EXERCISE MATERIALS Start Marker
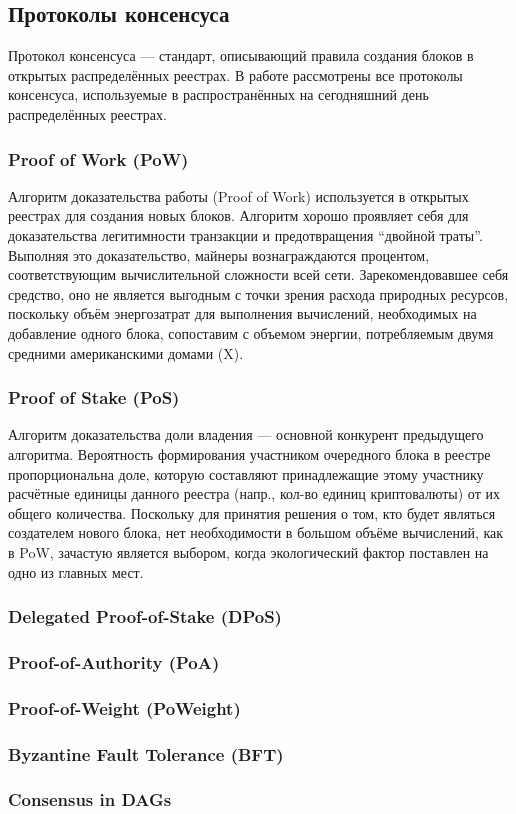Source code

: \subsection{Протоколы консенсуса}\label{consensus_protocols}
Протокол консенсуса --- стандарт, описывающий правила создания блоков в
открытых распределённых реестрах. В работе рассмотрены все протоколы
консенсуса, используемые в распространённых на сегодняшний день распределённых
реестрах.
\subsubsection{Proof of Work (PoW)}\label{pow}
Алгоритм доказательства работы (Proof of Work) используется в открытых реестрах
для создания новых блоков. Алгоритм хорошо проявляет себя для доказательства
легитимности транзакции и предотвращения ``двойной траты''.  Выполняя это
доказательство, майнеры вознаграждаются процентом, соответствующим
вычислительной сложности всей сети. Зарекомендовавшее себя средство, оно не
является выгодным с точки зрения расхода природных ресурсов, поскольку объём
энергозатрат для выполнения вычислений, необходимых на добавление одного блока,
сопоставим с объемом энергии, потребляемым двумя средними американскими домами (X).
\subsubsection{Proof of Stake (PoS)}
Алгоритм доказательства доли владения --- основной конкурент предыдущего
алгоритма. Вероятность формирования участником очередного блока в реестре
пропорциональна доле, которую составляют принадлежащие этому участнику
расчётные единицы данного реестра (напр., кол-во единиц криптовалюты) от их
общего количества. Поскольку для принятия решения о том, кто будет являться
создателем нового блока, нет необходимости в большом объёме вычислений, как в
PoW, зачастую является выбором, когда экологический фактор поставлен на одно из
главных мест.
\subsubsection{Delegated Proof-of-Stake (DPoS)}
\subsubsection{Proof-of-Authority (PoA)}
\subsubsection{Proof-of-Weight (PoWeight)}
\subsubsection{Byzantine Fault Tolerance (BFT)}
\subsubsection{Consensus in DAGs}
EXERCISE MATERIALS End Marker
■ ACTIVITY ■
In the listing, find all lines with the string "блока" and copy them.

■ ANSWER BOX ■
энергозатрат для выполнения вычислений, необходимых на добавление одного блока,
алгоритма. Вероятность формирования участником очередного блока в реестре
создателем нового блока, нет необходимости в большом объёме вычислений, как в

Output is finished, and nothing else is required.